Le colloque a été un succès puisque plus de 230 personnes étaient présentes en salle et plus de 120 personnes ont assisté à la retransmission en direct de ce colloque hybride.


V. N. : Quelles sont les initiatives mises en place par la Chambre des notaires pour sensibiliser les notaires sur ces questions et inciter le grand public à les consulter en la matière ?

A. T. : Ce colloque était le coup d’envoi de cette sensibilisation. À cette occasion, il a été porté à notre connaissance par quelques familles avec qui on a pu échanger librement une certaine crainte d’aborder ces sujets chez le notaire. Il a été important de leur dire qu’il fallait s’autoriser à évoquer ces questions avec son notaire, qui a déjà des connaissances sur les trois sujets transversaux que sont la protection de la personne, la gestion des ressources et la transmission du patrimoine, mais que cela nécessitait du temps. Un premier rendez-vous peut constituer un point de départ pour aborder ces réflexions, mais cela doit laisser place à une relation suivie dans le temps, à un travail d’équipe. Ce qui a été très intéressant, c’est qu’on a fait témoigner un couple au début d’une des tables rondes qui avait rencontré un notaire à Nantes à l’occasion de l’achat d’un logement. Ils avaient alors pris le temps de parler de leur enfant qui étaient en situation de handicap et, de là, ils sont aujourd’hui en train de construire des solutions avec ce même notaire.

Les notaires peuvent faire du sur-mesure pour les familles, qui ne doivent pas hésiter à pousser la porte des offices notariaux

Nous comptons sur le bouche-à-oreille entraîné par le succès du colloque. Les familles nous ont beaucoup remercié à l’issue de celui-ci et étaient très touchées que l’on ait pensé à organiser un événement dédié, car ce sont des sujets qui sont anxiogènes et pour lesquels les personnes courent après les solutions. Les notaires peuvent faire du sur-mesure pour les familles, qui ne doivent pas hésiter à pousser la porte des offices notariaux. J’ai voulu organiser ce colloque sur ce thème particulier pour réaffirmer que le notaire a sa place dans la société et que son rôle de ne limite pas à communiquer, par exemple, sur les chiffres de l’immobilier. Il est aussi important de communiquer sur ce rôle social : le notaire est là pour accompagner les familles grâce à son expertise juridique et à son écoute.
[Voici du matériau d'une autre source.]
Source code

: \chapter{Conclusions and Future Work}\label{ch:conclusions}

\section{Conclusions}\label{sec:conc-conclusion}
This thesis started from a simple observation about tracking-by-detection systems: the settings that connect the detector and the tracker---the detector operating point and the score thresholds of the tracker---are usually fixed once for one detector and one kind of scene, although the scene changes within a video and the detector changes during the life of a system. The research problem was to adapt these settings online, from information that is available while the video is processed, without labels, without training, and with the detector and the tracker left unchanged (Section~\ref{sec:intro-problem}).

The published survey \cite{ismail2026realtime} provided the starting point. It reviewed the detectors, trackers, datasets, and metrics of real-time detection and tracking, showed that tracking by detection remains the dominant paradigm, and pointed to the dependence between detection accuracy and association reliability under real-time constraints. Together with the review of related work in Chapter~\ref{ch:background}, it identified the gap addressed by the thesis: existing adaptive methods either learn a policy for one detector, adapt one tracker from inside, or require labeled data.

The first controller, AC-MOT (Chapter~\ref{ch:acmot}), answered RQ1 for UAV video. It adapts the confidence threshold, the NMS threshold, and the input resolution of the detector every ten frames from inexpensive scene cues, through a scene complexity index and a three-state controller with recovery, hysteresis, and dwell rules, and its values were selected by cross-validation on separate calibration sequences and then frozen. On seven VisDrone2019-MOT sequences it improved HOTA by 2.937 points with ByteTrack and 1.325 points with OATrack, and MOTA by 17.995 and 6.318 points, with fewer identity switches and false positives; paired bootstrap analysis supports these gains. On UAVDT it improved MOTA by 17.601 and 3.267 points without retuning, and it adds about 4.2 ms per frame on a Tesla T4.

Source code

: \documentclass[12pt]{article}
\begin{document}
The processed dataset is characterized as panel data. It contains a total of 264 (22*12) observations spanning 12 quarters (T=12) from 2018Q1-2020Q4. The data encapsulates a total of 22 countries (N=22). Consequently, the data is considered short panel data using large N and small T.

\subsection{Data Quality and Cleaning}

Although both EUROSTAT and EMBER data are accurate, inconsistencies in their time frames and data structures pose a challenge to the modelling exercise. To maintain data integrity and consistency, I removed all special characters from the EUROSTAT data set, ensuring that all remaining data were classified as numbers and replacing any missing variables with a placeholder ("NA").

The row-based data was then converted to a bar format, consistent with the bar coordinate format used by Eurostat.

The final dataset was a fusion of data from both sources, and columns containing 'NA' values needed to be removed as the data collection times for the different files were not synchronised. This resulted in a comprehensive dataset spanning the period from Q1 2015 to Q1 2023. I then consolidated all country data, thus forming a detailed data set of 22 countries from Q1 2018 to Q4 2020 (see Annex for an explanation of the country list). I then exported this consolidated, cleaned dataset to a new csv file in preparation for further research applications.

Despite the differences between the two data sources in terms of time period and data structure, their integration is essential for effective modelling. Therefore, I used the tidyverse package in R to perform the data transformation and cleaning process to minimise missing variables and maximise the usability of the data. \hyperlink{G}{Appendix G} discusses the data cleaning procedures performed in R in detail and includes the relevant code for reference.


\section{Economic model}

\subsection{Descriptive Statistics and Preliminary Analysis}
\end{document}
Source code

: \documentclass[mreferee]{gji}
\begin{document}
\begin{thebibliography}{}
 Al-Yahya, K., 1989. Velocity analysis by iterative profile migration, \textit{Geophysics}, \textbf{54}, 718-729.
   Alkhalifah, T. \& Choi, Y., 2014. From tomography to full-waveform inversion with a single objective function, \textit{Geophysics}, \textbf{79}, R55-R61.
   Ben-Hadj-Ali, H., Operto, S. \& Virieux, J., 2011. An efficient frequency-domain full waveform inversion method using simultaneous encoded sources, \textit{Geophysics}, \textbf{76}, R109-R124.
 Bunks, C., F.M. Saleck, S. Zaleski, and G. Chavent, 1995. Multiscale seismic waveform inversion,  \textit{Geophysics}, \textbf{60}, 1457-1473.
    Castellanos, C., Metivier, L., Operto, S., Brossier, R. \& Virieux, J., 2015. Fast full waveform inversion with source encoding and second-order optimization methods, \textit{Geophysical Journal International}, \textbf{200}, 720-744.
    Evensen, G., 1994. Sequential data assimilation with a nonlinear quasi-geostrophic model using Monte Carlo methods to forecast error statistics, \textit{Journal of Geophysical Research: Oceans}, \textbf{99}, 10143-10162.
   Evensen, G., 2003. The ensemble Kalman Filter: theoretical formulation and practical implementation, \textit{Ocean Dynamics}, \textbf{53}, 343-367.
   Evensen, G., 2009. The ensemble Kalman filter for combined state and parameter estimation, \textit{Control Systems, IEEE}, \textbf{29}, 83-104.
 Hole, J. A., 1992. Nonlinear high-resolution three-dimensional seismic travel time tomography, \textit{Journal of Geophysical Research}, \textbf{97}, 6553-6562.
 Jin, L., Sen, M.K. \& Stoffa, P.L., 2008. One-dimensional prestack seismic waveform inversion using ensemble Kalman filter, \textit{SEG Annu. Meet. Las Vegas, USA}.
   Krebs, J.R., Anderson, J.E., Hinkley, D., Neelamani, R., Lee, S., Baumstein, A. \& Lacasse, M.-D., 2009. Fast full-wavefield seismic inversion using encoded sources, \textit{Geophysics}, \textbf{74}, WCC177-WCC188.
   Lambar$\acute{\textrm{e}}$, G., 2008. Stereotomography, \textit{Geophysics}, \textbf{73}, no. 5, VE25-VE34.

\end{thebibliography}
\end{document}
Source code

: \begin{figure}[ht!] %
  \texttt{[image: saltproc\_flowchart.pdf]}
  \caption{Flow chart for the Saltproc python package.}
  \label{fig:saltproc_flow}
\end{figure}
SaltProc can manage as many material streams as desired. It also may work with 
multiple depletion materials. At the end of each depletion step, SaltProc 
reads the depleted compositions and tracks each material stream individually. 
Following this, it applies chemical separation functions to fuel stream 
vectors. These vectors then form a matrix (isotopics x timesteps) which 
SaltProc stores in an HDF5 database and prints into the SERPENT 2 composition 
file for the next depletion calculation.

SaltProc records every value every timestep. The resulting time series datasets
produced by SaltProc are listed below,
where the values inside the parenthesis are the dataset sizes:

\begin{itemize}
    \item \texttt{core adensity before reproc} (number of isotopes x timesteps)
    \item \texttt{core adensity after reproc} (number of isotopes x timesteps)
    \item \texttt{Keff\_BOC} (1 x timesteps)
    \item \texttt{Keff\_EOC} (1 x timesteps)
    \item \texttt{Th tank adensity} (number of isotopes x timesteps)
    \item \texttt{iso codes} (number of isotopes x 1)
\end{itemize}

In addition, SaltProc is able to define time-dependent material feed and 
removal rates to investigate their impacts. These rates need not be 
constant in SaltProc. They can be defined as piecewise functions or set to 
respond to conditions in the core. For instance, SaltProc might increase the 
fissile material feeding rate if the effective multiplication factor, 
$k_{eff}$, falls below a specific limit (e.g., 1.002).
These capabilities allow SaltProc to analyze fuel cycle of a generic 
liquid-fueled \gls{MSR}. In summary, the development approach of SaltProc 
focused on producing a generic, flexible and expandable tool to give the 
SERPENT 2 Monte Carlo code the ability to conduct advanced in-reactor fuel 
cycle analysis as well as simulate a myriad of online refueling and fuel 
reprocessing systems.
Il subsiste un déficit de notoriété des notaires auprès du grand public sur ces questions

Un chef d’entreprise a pu me dire qu’il avait un notaire parmi les membres de sa famille, mais que pour autant il est allé voir son avocat en droit des sociétés pour aborder la question du handicap. Avocat qui lui-même et a eu le réflexe de le renvoyer vers un notaire ! Il subsiste un déficit de notoriété des notaires auprès du grand public sur ces questions, alors que les notaires sont justement là pour aider les personnes. Une rencontre a été amorcée grâce au colloque, que l’on va essayer de nourrir et de faire vivre. Le thème de l’ingénierie notariale qui régira le Congrès des notaires du mois d’octobre doit aussi permettre de traiter ce sujet du handicap.

Il faut continuer la promotion des expertises du notariat au service des familles

Le colloque avait aussi pour but de montrer que les notaires étaient au niveau sur ces sujets même s’ils ont déjà des connaissances très poussées en la matière. Pour le préparer, on a organisé deux formations préalables à la Chambre qui ont permis aux notaires inscrits d’aborder les sujets transversaux liés à la question du handicap.

Nous avons été sollicités par des familles membres d’associations pour que des notaires puissent peut-être intervenir pour le compte de la Chambre lors de leurs séances de travail car il y a un besoin d’accompagnement juridique au sein même des associations. Le coup d’envoi de ce colloque a été apprécié et a généré d’autres attentes qu’il ne faut pas décevoir. Il faut continuer la promotion des expertises du notariat au service des familles.